Records shown:
◇ ◇ ◇ ◇ ◇

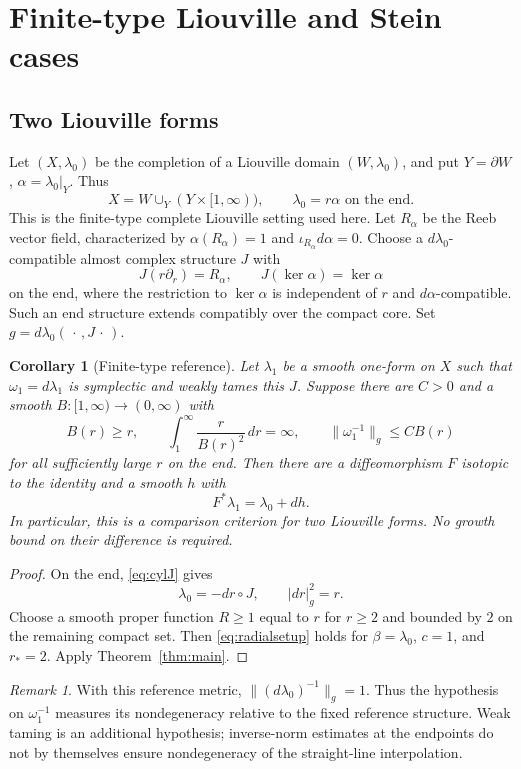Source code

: \documentclass[11pt,a4paper]{article}
\newtheorem{corollary}[theorem]{Corollary}
\theoremstyle{remark}
\newtheorem{remark}[theorem]{Remark}
\newcommand{\abs}[1]{\lvert #1\rvert}
\newcommand{\norm}[1]{\lVert #1\rVert}
\numberwithin{equation}{section}
\begin{document}
\section{Finite-type Liouville and Stein cases}\label{sec:applications}

\subsection{Two Liouville forms}
Let $(X,\lambda_0)$ be the completion of a Liouville domain $(W,\lambda_0)$, and put $Y=\partial W$, $\alpha=\lambda_0|_Y$. Thus
\[
X=W\cup_Y(Y\times[1,\infty)),\qquad
\lambda_0=r\alpha\text{ on the end}.
\]
This is the finite-type complete Liouville setting used here. Let $R_\alpha$ be the Reeb vector field, characterized by $\alpha(R_\alpha)=1$ and $\iota_{R_\alpha}d\alpha=0$. Choose a $d\lambda_0$-compatible almost complex structure $J$ with
\begin{equation}\label{eq:cylJ}
J(r\partial_r)=R_\alpha,\qquad J(\ker\alpha)=\ker\alpha
\end{equation}
on the end, where the restriction to $\ker\alpha$ is independent of $r$ and $d\alpha$-compatible. Such an end structure extends compatibly over the compact core. Set $g=d\lambda_0(\,\cdot\,,J\,\cdot\,)$.

\begin{corollary}[Finite-type reference]\label{cor:liouville}
Let $\lambda_1$ be a smooth one-form on $X$ such that $\omega_1=d\lambda_1$ is symplectic and weakly tames this $J$. Suppose there are $C>0$ and a smooth $B:[1,\infty)\to(0,\infty)$ with
\[
B(r)\ge r,\qquad
\int_1^\infty\frac{r}{B(r)^2}\,dr=\infty,
\qquad \norm{\omega_1^{-1}}_g\le C B(r)
\]
for all sufficiently large $r$ on the end. Then there are a diffeomorphism $F$ isotopic to the identity and a smooth $h$ with
\[
F^*\lambda_1=\lambda_0+dh.
\]
In particular, this is a comparison criterion for two Liouville forms. No growth bound on their difference is required.
\end{corollary}

\begin{proof}
On the end, \eqref{eq:cylJ} gives
\[
\lambda_0=-dr\circ J,\qquad \abs{dr}_g^2=r.
\]
Choose a smooth proper function $R\ge1$ equal to $r$ for $r\ge2$ and bounded by $2$ on the remaining compact set. Then \eqref{eq:radialsetup} holds for $\beta=\lambda_0$, $c=1$, and $r_*=2$. Apply Theorem~\ref{thm:main}.
\end{proof}

\begin{remark}
With this reference metric, $\norm{(d\lambda_0)^{-1}}_g=1$. Thus the hypothesis on $\omega_1^{-1}$ measures its nondegeneracy relative to the fixed reference structure. Weak taming is an additional hypothesis; inverse-norm estimates at the endpoints do not by themselves ensure nondegeneracy of the straight-line interpolation.
\end{remark}
\end{document}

◇ ◇ ◇ ◇ ◇

What needs to be done: Go through the material above, find each line with the string "begin", and copy it.

Response to this task:
\begin{document}
\begin{equation}\label{eq:cylJ}
\begin{corollary}[Finite-type reference]\label{cor:liouville}
\begin{proof}
\begin{remark}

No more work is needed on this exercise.